In the 1980s, Ferrier Hodgson Co-founder Ian Ferrier expanded the firm’s reach into Asia, and Hong Kong was the firm’s regional hub. “I thought a change of market and a change of scenery would be good,” says Williams. “Perhaps being in a different environment might enable me to be a bit bolder, and a bit less competitive in terms of male domination and the glass ceiling for women.”

Despite Asia’s reputation as a patriarchal region, Williams was surprised at the gender balance when she arrived in the city. “I found that there were more women in high-profile roles here in Hong Kong than in Australia,” she says. “Australia could be better… there’s still a bit of a glass ceiling.”

“In Sydney, they don’t have the variety of matters that we get in Hong Kong so you see a lot of [Australian forensic accountants] flying up here.”

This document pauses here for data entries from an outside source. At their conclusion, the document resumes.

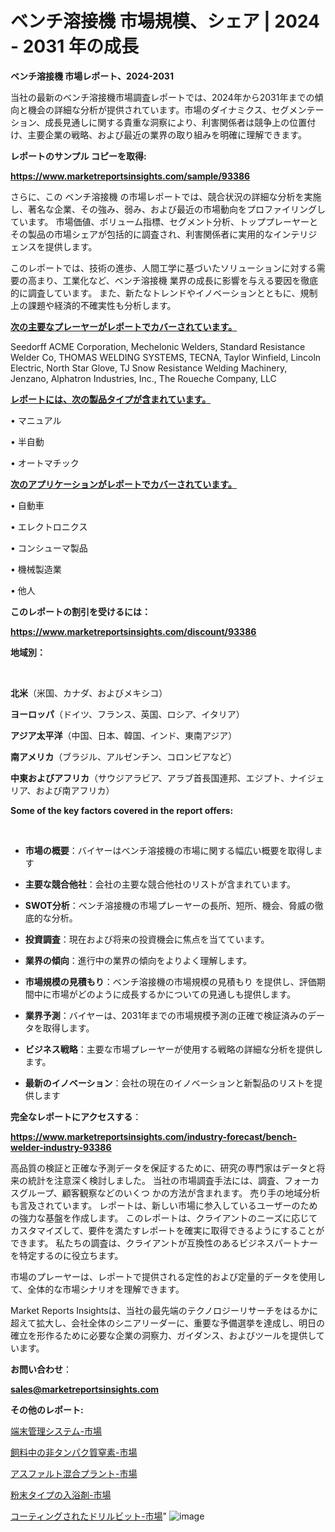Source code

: # ベンチ溶接機 市場規模、シェア | 2024 - 2031 年の成長

<strong>ベンチ溶接機 市場レポート、2024-2031</strong>

当社の最新のベンチ溶接機市場調査レポートでは、2024年から2031年までの傾向と機会の詳細な分析が提供されています。市場のダイナミクス、セグメンテーション、成長見通しに関する貴重な洞察により、利害関係者は競争上の位置付け、主要企業の戦略、および最近の業界の取り組みを明確に理解できます。



<strong>レポートのサンプル コピーを取得:</strong> <a href=https://www.marketreportsinsights.com/sample/93386>

<strong><u>https://www.marketreportsinsights.com/sample/93386</u></strong></a>

さらに、この ベンチ溶接機 の市場レポートでは、競合状況の詳細な分析を実施し、著名な企業、その強み、弱み、および最近の市場動向をプロファイリングしています。 市場価値、ボリューム指標、セグメント分析、トッププレーヤーとその製品の市場シェアが包括的に調査され、利害関係者に実用的なインテリジェンスを提供します。

このレポートでは、技術の進歩、人間工学に基づいたソリューションに対する需要の高まり、工業化など、ベンチ溶接機 業界の成長に影響を与える要因を徹底的に調査しています。 また、新たなトレンドやイノベーションとともに、規制上の課題や経済的不確実性も分析します。



<strong><u>次の主要なプレーヤーがレポートでカバーされています。</u></strong>

Seedorff ACME Corporation, Mechelonic Welders, Standard Resistance Welder Co, THOMAS WELDING SYSTEMS, TECNA, Taylor Winfield, Lincoln Electric, North Star Glove, TJ Snow Resistance Welding Machinery, Jenzano, Alphatron Industries, Inc., The Roueche Company, LLC



<strong><u><b>レポートには、次の製品タイプが含まれています。</b></u></strong>

• マニュアル

• 半自動

• オートマチック



<strong><u><b>次のアプリケーションがレポートでカバーされています。</b></u></strong>

• 自動車

• エレクトロニクス

• コンシューマ製品

• 機械製造業

• 他人



<strong><b>このレポートの割引を受けるには：</b></strong>

<a href=https://www.marketreportsinsights.com/discount/93386>

<strong><u>https://www.marketreportsinsights.com/discount/93386</u></strong></a>



<strong>地域別：</strong>

<strong> </strong>



<strong>北米</strong>（米国、カナダ、およびメキシコ）



<strong>ヨーロッパ</strong>（ドイツ、フランス、英国、ロシア、イタリア）



<strong>アジア太平洋</strong>（中国、日本、韓国、インド、東南アジア）



<strong>南アメリカ</strong>（ブラジル、アルゼンチン、コロンビアなど）



<strong>中東およびアフリカ</strong>（サウジアラビア、アラブ首長国連邦、エジプト、ナイジェリア、および南アフリカ）



<strong>Some of the key factors covered in the report offers:</strong>

<strong> </strong>
<ul>
  <li>

<strong>市場の概要</strong>：バイヤーはベンチ溶接機の市場に関する幅広い概要を取得します</li>
  <li>

<strong>主要な競合他社</strong>：会社の主要な競合他社のリストが含まれています。</li>
  <li>

<strong>SWOT分析</strong>：ベンチ溶接機の市場プレーヤーの長所、短所、機会、脅威の徹底的な分析。</li>
  <li>

<strong>投資調査</strong>：現在および将来の投資機会に焦点を当てています。</li>
  <li>

<strong>業界の傾向</strong>：進行中の業界の傾向をよりよく理解します。</li>
  <li>

<strong>市場規模の見積もり</strong>：ベンチ溶接機の市場規模の見積もり を提供し、評価期間中に市場がどのように成長するかについての見通しも提供します。</li>
  <li>

<strong>業界予測</strong>：バイヤーは、2031年までの市場規模予測の正確で検証済みのデータを取得します。</li>
  <li>

<strong>ビジネス戦略</strong>：主要な市場プレーヤーが使用する戦略の詳細な分析を提供します。</li>
  <li>

<strong>最新のイノベーション</strong>：会社の現在のイノベーションと新製品のリストを提供します</li>
</ul>


<strong>完全なレポートにアクセスする</strong>：

<a href=https://www.marketreportsinsights.com/industry-forecast/bench-welder-industry-93386>

<strong><u>https://www.marketreportsinsights.com/industry-forecast/bench-welder-industry-93386</u></strong></a>

高品質の検証と正確な予測データを保証するために、研究の専門家はデータと将来の統計を注意深く検討しました。 当社の市場調査手法には、調査、フォーカスグループ、顧客観察などのいくつ かの方法が含まれます。 売り手の地域分析も言及されています。 レポートは、新しい市場に参入しているユーザーのための強力な基盤を作成します。 このレポートは、クライアントのニーズに応じてカスタマイズして、要件を満たすレポートを確実に取得できるようにすることができます。 私たちの調査は、クライアントが互換性のあるビジネスパートナーを特定するのに役立ちます。

市場のプレーヤーは、レポートで提供される定性的および定量的データを使用して、全体的な市場シナリオを理解できます。

Market Reports Insightsは、当社の最先端のテクノロジーリサーチをはるかに超えて拡大し、会社全体のシニアリーダーに、重要な予備選挙を達成し、明日の確立を形作るために必要な企業の洞察力、ガイダンス、およびツールを提供しています。



<strong><b>お問い合わせ</b></strong>：

<a href=mailto:sales@marketreportsinsights.com>

<strong><u>sales@marketreportsinsights.com</u></strong></a>



<strong>その他のレポート:</strong>

<a href=https://www.linkedin.com/pulse/端末管理システム-市場-2023-swot-分析と成長率-2030-pr-news-hub-vlo8f/>端末管理システム-市場</a>

<a href=https://www.linkedin.com/pulse/飼料中の非タンパク質窒素-市場-2030-年までの需要に焦点を当てた-fdlyf/>飼料中の非タンパク質窒素-市場</a>

<a href=https://www.linkedin.com/pulse/アスファルト混合プラント-市場-2023-競争分析と事業成長-2030-ytzmf/>アスファルト混合プラント-市場</a>

<a href=https://www.linkedin.com/pulse/粉末タイプの入浴剤-市場-2023-swot-分析と最新イノベーション-2030-pr-news-hub-lvprc/>粉末タイプの入浴剤-市場</a>

<a href=https://www.linkedin.com/pulse/コーティングされたドリルビット-市場-2030-年までの需要に焦点を当てた-uyt0f/>コーティングされたドリルビット-市場</a>"
![image](https://github.com/gayatriri2/Market-Trends/assets/166717496/8fe89653-c320-4bec-9e9d-2c9af61a9e7f)
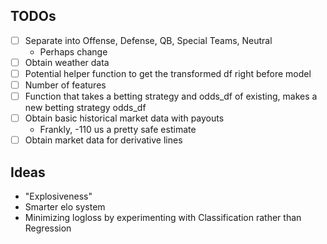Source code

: ## TODOs
- [ ] Separate into Offense, Defense, QB, Special Teams, Neutral
    - Perhaps change 
- [ ] Obtain weather data
- [ ] Potential helper function to get the transformed df right before model
- [ ] Number of features
- [ ] Function that takes a betting strategy and odds_df of existing, makes a new betting strategy odds_df
- [ ] Obtain basic historical market data with payouts
    - Frankly, -110 us a pretty safe estimate
- [ ] Obtain market data for derivative lines  

## Ideas
- "Explosiveness"
- Smarter elo system
- Minimizing logloss by experimenting with Classification rather than Regression

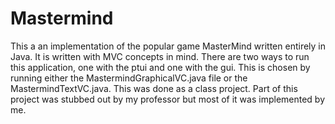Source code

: # Mastermind

This a an implementation of the popular game MasterMind written entirely in Java. It is written with MVC concepts in mind.
There are two ways to run this application, one with the ptui and one with the gui. This is chosen by running either the MastermindGraphicalVC.java file or the MastermindTextVC.java. 
This was done as a class project. Part of this project was stubbed out by my professor but most of it was implemented by me.
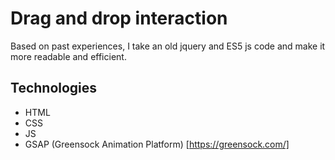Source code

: # Drag and drop interaction

Based on past experiences, I take an old jquery and ES5 js code and make it more readable and efficient.

## Technologies

- HTML
- CSS
- JS
- GSAP (Greensock Animation Platform) [https://greensock.com/]
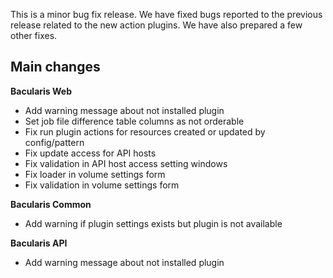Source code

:
This is a minor bug fix release. We have fixed bugs reported to the previous
release related to the new action plugins. We have also prepared a few other fixes.

## Main changes

**Bacularis Web**

 * Add warning message about not installed plugin
 * Set job file difference table columns as not orderable
 * Fix run plugin actions for resources created or updated by config/pattern
 * Fix update access for API hosts
 * Fix validation in API host access setting windows
 * Fix loader in volume settings form
 * Fix validation in volume settings form

**Bacularis Common**

 * Add warning if plugin settings exists but plugin is not available

**Bacularis API**

 * Add warning message about not installed plugin

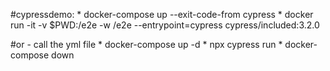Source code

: #cypressdemo:
    * docker-compose up --exit-code-from cypress
    * docker run -it -v $PWD:/e2e -w /e2e --entrypoint=cypress cypress/included:3.2.0
  
    
#or - call the yml file
    * docker-compose up -d
    * npx cypress run
    * docker-compose down



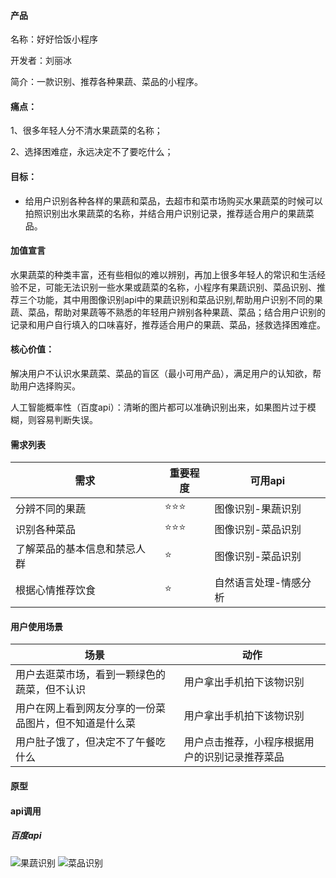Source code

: 
#### 产品

名称：好好恰饭小程序

开发者：刘丽冰

简介：一款识别、推荐各种果蔬、菜品的小程序。

#### 痛点：

1、很多年轻人分不清水果蔬菜的名称；

2、选择困难症，永远决定不了要吃什么；


#### 目标：

- 给用户识别各种各样的果蔬和菜品，去超市和菜市场购买水果蔬菜的时候可以拍照识别出水果蔬菜的名称，并结合用户识别记录，推荐适合用户的果蔬菜品。

#### 加值宣言

水果蔬菜的种类丰富，还有些相似的难以辨别，再加上很多年轻人的常识和生活经验不足，可能无法识别一些水果或蔬菜的名称，小程序有果蔬识别、菜品识别、推荐三个功能，其中用图像识别api中的果蔬识别和菜品识别,帮助用户识别不同的果蔬、菜品，帮助对果蔬等不熟悉的年轻用户辨别各种果蔬、菜品；结合用户识别的记录和用户自行填入的口味喜好，推荐适合用户的果蔬、菜品，拯救选择困难症。


#### 核心价值：

解决用户不认识水果蔬菜、菜品的盲区（最小可用产品），满足用户的认知欲，帮助用户选择购买。

人工智能概率性（百度api）：清晰的图片都可以准确识别出来，如果图片过于模糊，则容易判断失误。

#### 需求列表

| 需求                         | 重要程度 | 可用api           |
| ---------------------------- | -------- | ----------------- |
| 分辨不同的果蔬               | ⭐⭐⭐   | 图像识别-果蔬识别 |
| 识别各种菜品         | ⭐⭐⭐      | 图像识别-菜品识别 |
| 了解菜品的基本信息和禁忌人群         | ⭐      | 图像识别-菜品识别 |
| 根据心情推荐饮食         | ⭐      | 自然语言处理-情感分析 |


#### 用户使用场景

| 场景                         | 动作 | 
| ---------------------------- | -------- | 
| 用户去逛菜市场，看到一颗绿色的蔬菜，但不认识  | 用户拿出手机拍下该物识别  |
| 用户在网上看到网友分享的一份菜品图片，但不知道是什么菜     | 用户拿出手机拍下该物识别      | 
| 用户肚子饿了，但决定不了午餐吃什么| 用户点击推荐，小程序根据用户的识别记录推荐菜品|
#### 原型

#### api调用

##### 百度api

![果蔬识别](https://images.gitee.com/uploads/images/2019/1204/164634_aaf66a33_1648156.png "果蔬1.PNG")
![菜品识别](https://images.gitee.com/uploads/images/2019/1204/164657_34f5ced8_1648156.png "菜品.PNG")
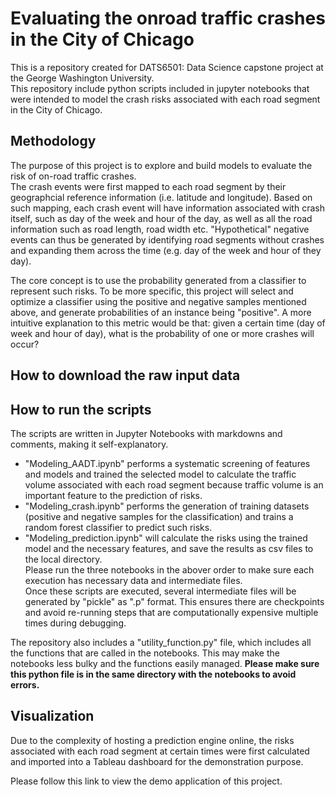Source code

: # Evaluating the onroad traffic crashes in the City of Chicago
This is a repository created for DATS6501: Data Science capstone project at the George Washington University.<br>
This repository include python scripts included in jupyter notebooks that were intended to model the crash risks associated with each road segment in the City of Chicago.

## Methodology
The purpose of this project is to explore and build models to evaluate the risk of on-road traffic crashes.<br>
The crash events were first mapped to each road segment by their geographcial reference information (i.e. latitude and longitude). Based on such mapping, each crash event will have information associated with crash itself, such as day of the week and hour of the day, as well as all the road information such as road length, road width etc. "Hypothetical" negative events can thus be generated by identifying road segments without crashes and expanding them across the time (e.g. day of the week and hour of they day). 

The core concept is to use the probability generated from a classifier to represent such risks. To be more specific, this project will select and optimize a classifier using the positive and negative samples mentioned above, and generate probabilities of an instance being "positive". A more intuitive explanation to this metric would be that: given a certain time (day of week and hour of day), what is the probability of one or more crashes will occur?

## How to download the raw input data

## How to run the scripts
The scripts are written in Jupyter Notebooks with markdowns and comments, making it self-explanatory.<br>
* "Modeling_AADT.ipynb" performs a systematic screening of features and models and trained the selected model to calculate the traffic volume associated with each road segment because traffic volume is an important feature to the prediction of risks.
* "Modeling_crash.ipynb" performs the generation of training datasets (positive and negative samples for the classification) and trains a random forest classifier to predict such risks.
* "Modeling_prediction.ipynb" will calculate the risks using the trained model and the necessary features, and save the results as csv files to the local directory.<br>
Please run the three notebooks in the abover order to make sure each execution has necessary data and intermediate files.<br>
Once these scripts are executed, several intermediate files will be generated by "pickle" as ".p" format. This ensures there are checkpoints and avoid re-running steps that are computationally expensive multiple times during debugging.

The repository also includes a "utility_function.py" file, which includes all the functions that are called in the notebooks. This may make the notebooks less bulky and the functions easily managed. **Please make sure this python file is in the same directory with the notebooks to avoid errors.**<br>

## Visualization
Due to the complexity of hosting a prediction engine online, the risks associated with each road segment at certain times were first calculated and imported into a Tableau dashboard for the demonstration purpose.

Please follow this link to view the demo application of this project.
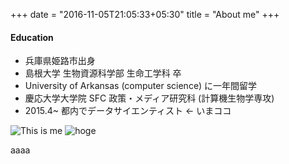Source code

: +++
date = "2016-11-05T21:05:33+05:30"
title = "About me"
+++

#### Education

- 兵庫県姫路市出身
- 島根大学 生物資源科学部 生命工学科 卒
- University of Arkansas (computer science) に一年間留学
- 慶応大学大学院 SFC 政策・メディア研究科 (計算機生物学専攻)
- 2015.4~ 都内でデータサイエンティスト ← いまココ

![This is me][1]
![hoge][2]

aaaa

[1]: /img/about.jpg
[2]: /img/favicon.png
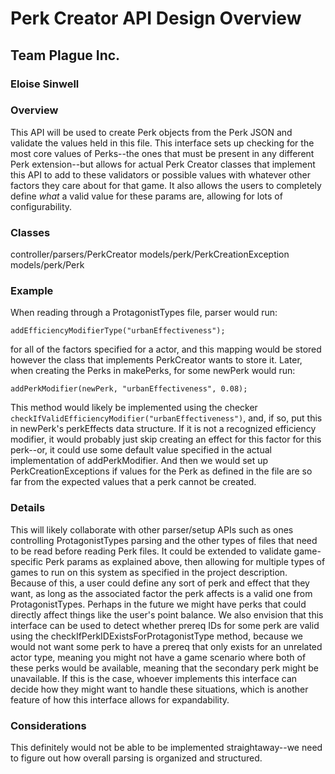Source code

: # Perk Creator API Design Overview
## Team Plague Inc.
### Eloise Sinwell

### Overview
This API will be used to create Perk objects from the Perk JSON and validate the values held in this file. This interface sets up checking for the most core values of Perks--the ones that must be present in any different Perk extension--but allows for actual Perk Creator classes that implement this API to add to these validators or possible values with whatever other factors they care about for that game. It also allows the users to completely define *what* a valid value for these params are, allowing for lots of configurability.
### Classes
controller/parsers/PerkCreator
models/perk/PerkCreationException
models/perk/Perk
### Example
When reading through a ProtagonistTypes file, parser would run:

    addEfficiencyModifierType("urbanEffectiveness");

for all of the factors specified for a actor, and this mapping would be stored however the class that implements PerkCreator wants to store it.
Later, when creating the Perks in makePerks, for some newPerk would run:

    addPerkModifier(newPerk, "urbanEffectiveness", 0.08);
This method would likely be implemented using  the checker `checkIfValidEfficiencyModifier("urbanEffectiveness")`, and, if so, put this in newPerk's perkEffects data structure. If it is not a recognized efficiency modifier, it would probably just skip creating an effect for this factor for this perk--or, it could use some default value specified in the actual implementation of addPerkModifier. And then we would set up PerkCreationExceptions if values for the Perk as defined in the file are so far from the expected values that a perk cannot be created.

### Details
This will likely collaborate with other parser/setup APIs such as ones controlling ProtagonistTypes parsing and the other types of files that need to be read before reading Perk files. It could be extended to validate game-specific Perk params as explained above, then allowing for multiple types of games to run on this system as specified in the project description. Because of this, a user could define any sort of perk and effect that they want, as long as the associated factor the perk affects is a valid one from ProtagonistTypes. Perhaps in the future we might have perks that could directly affect things like the user's point balance. We also envision that this interface can be used to detect whether prereq IDs for some perk are valid using the checkIfPerkIDExistsForProtagonistType method, because we would not want some perk to have a prereq that only exists for an unrelated actor type, meaning you might not have a game scenario where both of these perks would be available, meaning that the secondary perk might be unavailable. If this is the case, whoever implements this interface can decide how they might want to handle these situations, which is another feature of how this interface allows for expandability.
### Considerations
This definitely would not be able to be implemented straightaway--we need to figure out how overall parsing is organized and structured.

Williams was also struck by how quickly Hong Kong’s working women returned to the labour force after giving birth. “They don’t stay out of the market,” she says. “And so I think it is more important not to lose that foothold here, so they’re back at work a lot quicker. It’s a different lifestyle – it’s a lot faster, a lot more expensive – so they definitely need two incomes.”

Aside from the societal shift, Williams found her work in Hong Kong to be professionally and intellectually rewarding. “In Sydney, they don’t have the variety of matters that we get in Hong Kong so you see a lot of [Australian forensic accountants] flying up here.”

Catherine Williams first arrived Hong Kong in 2005 while seconding at Ferrier Hodgson, where she worked for nine years.

Technological revolution

Williams has witnessed huge changes in forensic accounting since she entered the field more than two decades ago. “Technology has been transformative,” she says.

“I think it was in the early 2000s that we first had some software that you could use,” she adds. “It was cumbersome, difficult to learn, and it wasn’t intuitive.” Williams cites data analytics as a game changer. “When Ferrier Hodgson was bought out by FTI Consulting in 2010, the first thing they came to the table with was data analytics,” she says.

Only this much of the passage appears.